I also loved sci-fi, and devoured all the great writers of the golden age. I’m over that, too, except for Lois McMaster Bujold’s Vorkosigan series, which I read again and again. I’m just in awe of her skill in character development throughout the series, even of the most minor characters, and re-read in the hope of picking up pointers. As well as putting her characters through horrendous trials, there’s a lot of humour in the books, too.
These days I prefer historical non-fiction, crime novels, particularly series, and quirky books. Recently, I’ve greatly enjoyed The Romanovs, by Simon Sebag Montefiore, which traces the dynasty from the late sixteenth century up to the revolution. It reads like an exciting and barely believable novel, so much so that after 600-odd pages I was sorry to reach the end.
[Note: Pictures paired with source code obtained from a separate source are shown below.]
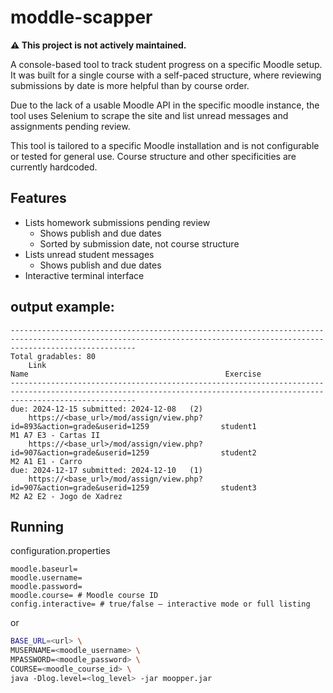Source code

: # moddle-scapper

**⚠️ This project is not actively maintained.**

A console-based tool to track student progress on a specific Moodle setup. It was built for a single course with a self-paced structure, where reviewing submissions by date is more helpful than by course order.

Due to the lack of a usable Moodle API in the specific moodle instance, the tool uses Selenium to scrape the site and list unread messages and assignments pending review.

This tool is tailored to a specific Moodle installation and is not configurable or tested for general use. Course structure and other specificities are currently hardcoded.


## Features
- Lists homework submissions pending review
  - Shows publish and due dates
  - Sorted by submission date, not course structure
- Lists unread student messages
  - Shows publish and due dates
- Interactive terminal interface

## output example:
```
------------------------------------------------------------------------------------------------------------------------------------------------------------------------
Total gradables: 80
    Link                                                                                  Name                                            Exercise
------------------------------------------------------------------------------------------------------------------------------------------------------------------------
due: 2024-12-15	submitted: 2024-12-08	(2)
    https://<base_url>/mod/assign/view.php?id=893&action=grade&userid=1259                student1                                        M1 A7 E3 - Cartas II
    https://<base_url>/mod/assign/view.php?id=907&action=grade&userid=1259                student2                                        M2 A1 E1 - Carro
due: 2024-12-17	submitted: 2024-12-10	(1)
    https://<base_url>/mod/assign/view.php?id=907&action=grade&userid=1259                student3                                        M2 A2 E2 - Jogo de Xadrez
```

## Running
configuration.properties
```properties
moodle.baseurl= 
moodle.username=
moodle.password=
moodle.course= # Moodle course ID
config.interactive= # true/false – interactive mode or full listing
```

or

```bash
BASE_URL=<url> \
MUSERNAME=<moodle_username> \
MPASSWORD=<moodle_password> \
COURSE=<moodle_course_id> \
java -Dlog.level=<log_level> -jar moopper.jar
```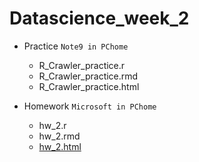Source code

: # Datascience_week_2

- Practice
```Note9 in PChome```
  - R_Crawler_practice.r
  - R_Crawler_practice.rmd
  - R_Crawler_practice.html
 

- Homework
```Microsoft in PChome```
  - hw_2.r
  - hw_2.rmd
  - [hw_2.html](https://yitingpeng.github.io/datascience/week_2/hw_week2/hw_week2.html)
 
 

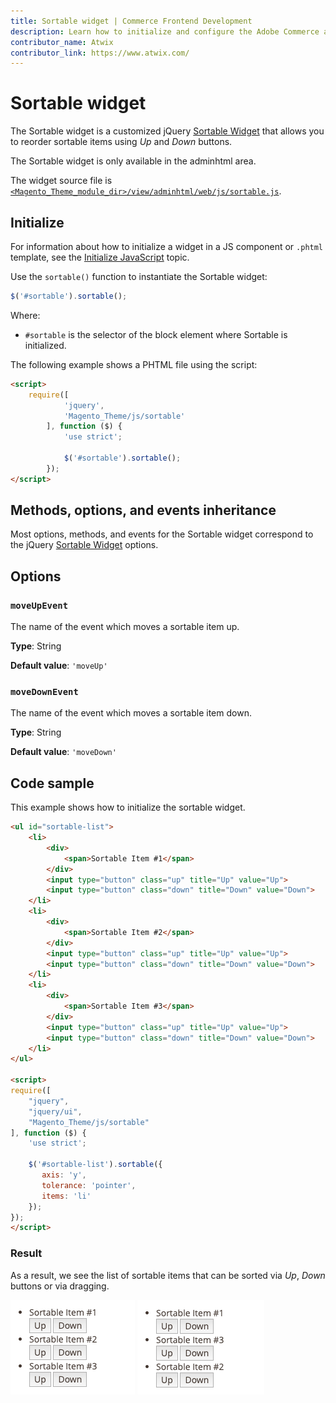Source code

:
 ```yaml
---
title: Sortable widget | Commerce Frontend Development
description: Learn how to initialize and configure the Adobe Commerce and Magento Open Source Sortable widget.
contributor_name: Atwix
contributor_link: https://www.atwix.com/
---
```


# Sortable widget

The Sortable widget is a customized jQuery [Sortable Widget][] that allows you to reorder sortable items using *Up* and *Down* buttons.

The Sortable widget is only available in the adminhtml area.

The widget source file is [`<Magento_Theme_module_dir>/view/adminhtml/web/js/sortable.js`][].

## Initialize

For information about how to initialize a widget in a JS component or `.phtml` template, see the [Initialize JavaScript][] topic.

Use the `sortable()` function to instantiate the Sortable widget:

```javascript
$('#sortable').sortable();
```

Where:

-  `#sortable` is the selector of the block element where Sortable is initialized.

The following example shows a PHTML file using the script:

```html
<script>
    require([
            'jquery',
            'Magento_Theme/js/sortable'
        ], function ($) {
            'use strict';

            $('#sortable').sortable();
        });
</script>
```

## Methods, options, and events inheritance

Most options, methods, and events for the Sortable widget correspond to the jQuery [Sortable Widget] options.

## Options

### `moveUpEvent`

The name of the event which moves a sortable item up.

**Type**: String

**Default value**: `'moveUp'`

### `moveDownEvent`

The name of the event which moves a sortable item down.

**Type**: String

**Default value**: `'moveDown'`

## Code sample

This example shows how to initialize the sortable widget.

```html
<ul id="sortable-list">
    <li>
        <div>
            <span>Sortable Item #1</span>
        </div>
        <input type="button" class="up" title="Up" value="Up">
        <input type="button" class="down" title="Down" value="Down">
    </li>
    <li>
        <div>
            <span>Sortable Item #2</span>
        </div>
        <input type="button" class="up" title="Up" value="Up">
        <input type="button" class="down" title="Down" value="Down">
    </li>
    <li>
        <div>
            <span>Sortable Item #3</span>
        </div>
        <input type="button" class="up" title="Up" value="Up">
        <input type="button" class="down" title="Down" value="Down">
    </li>
</ul>

<script>
require([
    "jquery",
    "jquery/ui",
    "Magento_Theme/js/sortable"
], function ($) {
    'use strict';

    $('#sortable-list').sortable({
       axis: 'y',
       tolerance: 'pointer',
       items: 'li'
    });
});
</script>
```

### Result

As a result, we see the list of sortable items that can be sorted via *Up*, *Down* buttons or via dragging.

![Sortable widget initial view Example](../../_images/javascript/sortable-widget-initial-result.png)
![Sortable widget sorted view Example](../../_images/javascript/sortable-widget-sorted-result.png)

<!-- Link Definitions -->

[Sortable Widget]: https://api.jqueryui.com/sortable/
[Initialize JavaScript]: ../init.md
[`<Magento_Theme_module_dir>/view/adminhtml/web/js/sortable.js`]: https://github.com/magento/magento2/blob/2.4/app/code/Magento/Theme/view/adminhtml/web/js/sortable.js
An interesting fact was that by the time of the last czar they were hardly Russian at all, as after the first few they all married German, and the occasional Danish, princesses. Germany was a marriage mine for European royalty, as prior to the 1870s it was a hotchpotch of little principalities, with eligible quasi-royal princesses by the dozen.
Another good read was Stephen Coote’s Drake: the Life and Legend of an Elizabethan Hero. It turns out he was not so much a hero as a great self-promoter, and so rapacious he tried to cheat his brother’s young widow out of his estate. She took him to court, and won.
This is getting a bit long, so I’ll leave my comments on crime novels and quirkies to the next blog.